This study addressed the following research questions. Does depth perception change at close interval positions? Do changes in visual information caused by different viewpoints affect depth perception? Finally, what is the relationship between visual information and depth perception?

Our experiment aimed to assess the depth value of the garden as the viewpoint changed at a short distance (one or two human steps). Our first hypothesis (H1), which concerns the effect of observer’s environment, was as follows: there will be significant differences in participants’ depth perception among small point-of-view displacements which provide different composition of the ambient visual information framing the garden landscape.

Based on previous studies noting that depth cues influence depth perception, this aspect was systematically varied in the two experimental tasks. Thus, our second hypothesis (H2), which concerns the effect of the layout of elements in the garden, was as follows: variation in visual information (pictorial depth cues: perspective, texture gradient, and occlusion) will affect (enhance or reduce) participants’ perceived depth of garden.

Related works

Basics of visual depth perception

Depth perception discussed in the present study means egocentric distance perception, that is, the subjectively perceived distance from an observer to an object (Renner et al., 2013). Visual depth cues include pictorial, motion-induced, and structural cues (Watson and Enns, 2012; Maruhn et al., 2019). Pictorial depth cues are derived from characteristics and features of a two-dimensional image (Renner et al., 2013), such as occlusion, relative size, relative height, familiar size, linear perspective, texture gradient, atmospheric perspective, and shadowing (Schwartz and Krantz, 2017). Motion-induced visual cues are changes in visual information caused by the motion of observers or objects (Maruhn et al., 2019), such as motion parallax, deletion and accretion, and optic flow (Schwartz and Krantz, 2017). Structural depth cues refer to physical adjustments and anatomic relations between the two human eyes, including stereopsis, accommodation, and vergence (Watson and Enns, 2012).
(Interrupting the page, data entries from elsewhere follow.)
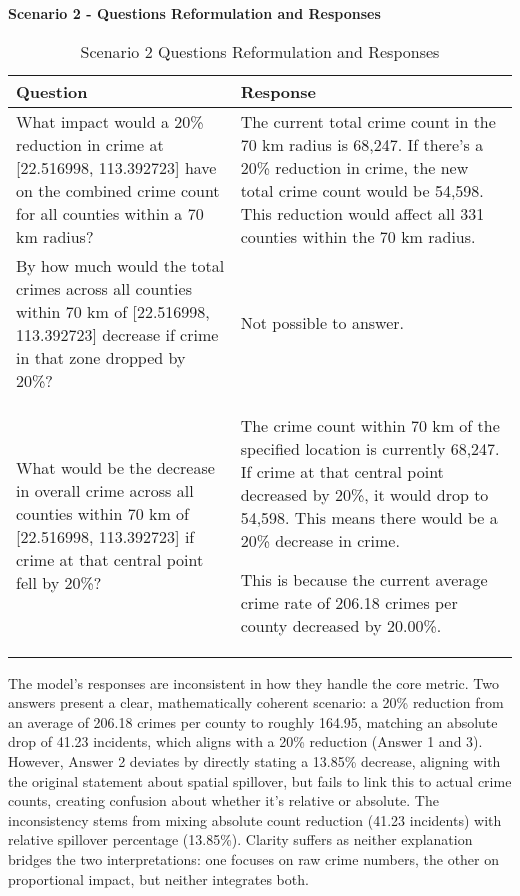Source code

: \noindent \textbf{Scenario 2 - Questions Reformulation and Responses}
\begin{table}[hbtp]
\centering
\small
\begin{tabular}{|p{}|p{}|}
\hline
\textbf{Question} & \textbf{Response} \\
\hline
What impact would a 20\% reduction in crime at [22.516998, 113.392723] have on the combined crime count for all counties within a 70 km radius? & The current total crime count in the 70 km radius is 68,247. If there's a 20\% reduction in crime, the new total crime count would be 54,598. This reduction would affect all 331 counties within the 70 km radius. \\
\hline
 By how much would the total crimes across all counties within 70 km of [22.516998, 113.392723] decrease if crime in that zone dropped by 20\%? & Not possible to answer. \\
\hline
What would be the decrease in overall crime across all counties within 70 km of [22.516998, 113.392723] if crime at that central point fell by 20\%? & 
The crime count within 70 km of the specified location is currently 68,247. If crime at that central point decreased by 20\%, it would drop to 54,598. This means there would be a 20\% decrease in crime.

This is because the current average crime rate of 206.18 crimes per county decreased by 20.00\%. \\
\hline
\end{tabular}
\caption{Scenario 2 Questions Reformulation and Responses}
\label{tab:questions_responses_2}
\end{table}

The model's responses are inconsistent in how they handle the core metric. Two answers present a clear, mathematically coherent scenario: a 20\% reduction from an average of 206.18 crimes per county to roughly 164.95, matching an absolute drop of 41.23 incidents, which aligns with a 20\% reduction (Answer 1 and 3). However, Answer 2 deviates by directly stating a 13.85\% decrease, aligning with the original statement about spatial spillover, but fails to link this to actual crime counts, creating confusion about whether it's relative or absolute. The inconsistency stems from mixing absolute count reduction (41.23 incidents) with relative spillover percentage (13.85\%). Clarity suffers as neither explanation bridges the two interpretations: one focuses on raw crime numbers, the other on proportional impact, but neither integrates both.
Considering the panoramic images used in the present research, we focused on the effects of pictorial depth cues. Combining the cases used in the experiment, we investigated mainly occlusion, linear perspective, and texture gradient. Occlusion occurs when an object partially obstructs the view of a second object. We infer that the hidden object is farther away from us than the obstructing object (Schwartz and Krantz, 2017). Linear perspective is a pictorial depth cue that arises from parallel lines appearing to converge as they recede into the distance (Schwartz and Krantz, 2017). Texture gradient is a monocular depth cue that arises because the texture becomes finer as it recedes into the distance; texture gradients are clearly related to relative size (Schwartz and Krantz, 2017). Gibson (1951) first noted the effect of ground texture on distance perception.

In addition to depth cues, distance perception is influenced by environmental context. Lappin et al. (2006) conducted two experiments in a lobby, a hallway, and an open lawn. The results show that the accuracy of perceived distance is affected by the surrounding environment. Witt et al. (2007) investigated perceived distance in two types of environments (indoors and outdoors) with constant depth-related variables. The derived differences in perceived distance show the influence of variations in space. Thus, these studies show that environmental context can influence distance perception.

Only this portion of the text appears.